What this task involves: Copy all lines below that use the word "CSIVolumeHealth".

───── Extracted information ─────

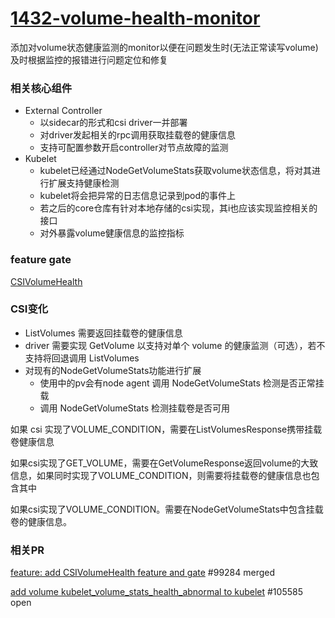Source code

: # [1432-volume-health-monitor](https://github.com/kubernetes/enhancements/tree/master/keps/sig-storage/1432-volume-health-monitor)

添加对volume状态健康监测的monitor以便在问题发生时(无法正常读写volume)及时根据监控的报错进行问题定位和修复


### 相关核心组件

- External Controller
  - 以sidecar的形式和csi driver一并部署
  - 对driver发起相关的rpc调用获取挂载卷的健康信息
  - 支持可配置参数开启controller对节点故障的监测
- Kubelet
  - kubelet已经通过NodeGetVolumeStats获取volume状态信息，将对其进行扩展支持健康检测
  - kubelet将会把异常的日志信息记录到pod的事件上
  - 若之后的core仓库有针对本地存储的csi实现，其i也应该实现监控相关的接口
  - 对外暴露volume健康信息的监控指标

### feature gate

[CSIVolumeHealth](https://github.com/kubernetes/kubernetes/blob/a1e8a5bf39d48719dfbcf49ea09223ee04840502/pkg/features/kube_features.go#L702)



### CSI变化

- ListVolumes 需要返回挂载卷的健康信息
- driver 需要实现 GetVolume 以支持对单个 volume 的健康监测（可选），若不支持将回退调用 ListVolumes
- 对现有的NodeGetVolumeStats功能进行扩展
  - 使用中的pv会有node agent 调用 NodeGetVolumeStats 检测是否正常挂载
  - 调用 NodeGetVolumeStats 检测挂载卷是否可用

如果 csi 实现了VOLUME_CONDITION，需要在ListVolumesResponse携带挂载卷健康信息

如果csi实现了GET_VOLUME，需要在GetVolumeResponse返回volume的大致信息，如果同时实现了VOLUME_CONDITION，则需要将挂载卷的健康信息也包含其中

如果csi实现了VOLUME_CONDITION。需要在NodeGetVolumeStats中包含挂载卷的健康信息。



### 相关PR

[feature: add CSIVolumeHealth feature and gate](https://github.com/kubernetes/kubernetes/pull/99284/files#) #99284 merged

[add volume kubelet_volume_stats_health_abnormal to kubelet](https://github.com/kubernetes/kubernetes/pull/105585/files#) #105585 open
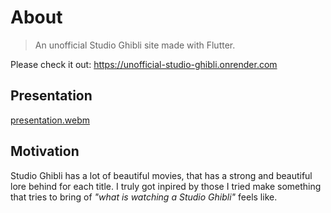 # About
> An unofficial Studio Ghibli site made with Flutter.

Please check it out: https://unofficial-studio-ghibli.onrender.com

## Presentation
[presentation.webm](https://github.com/gotneb/ghibli_movie_site/assets/67703889/a53e2136-b20c-4836-a440-b14bb67bad50)

## Motivation
Studio Ghibli has a lot of beautiful movies, that has a strong and beautiful lore behind for each title. I truly got inpired by those I tried make something that tries to bring of _"what is watching a Studio Ghibli"_ feels like.
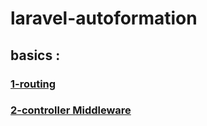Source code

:# laravel-autoformation
## basics : 
### [1-routing](https://github.com/lharrak-botaina/laravel-autoformation/tree/main/basics)
### [2-controller Middleware](https://github.com/lharrak-botaina/laravel-autoformation/tree/main/liteNotes)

─────

Written reply:
[CSIVolumeHealth](https://github.com/kubernetes/kubernetes/blob/a1e8a5bf39d48719dfbcf49ea09223ee04840502/pkg/features/kube_features.go#L702)
[feature: add CSIVolumeHealth feature and gate](https://github.com/kubernetes/kubernetes/pull/99284/files#) #99284 merged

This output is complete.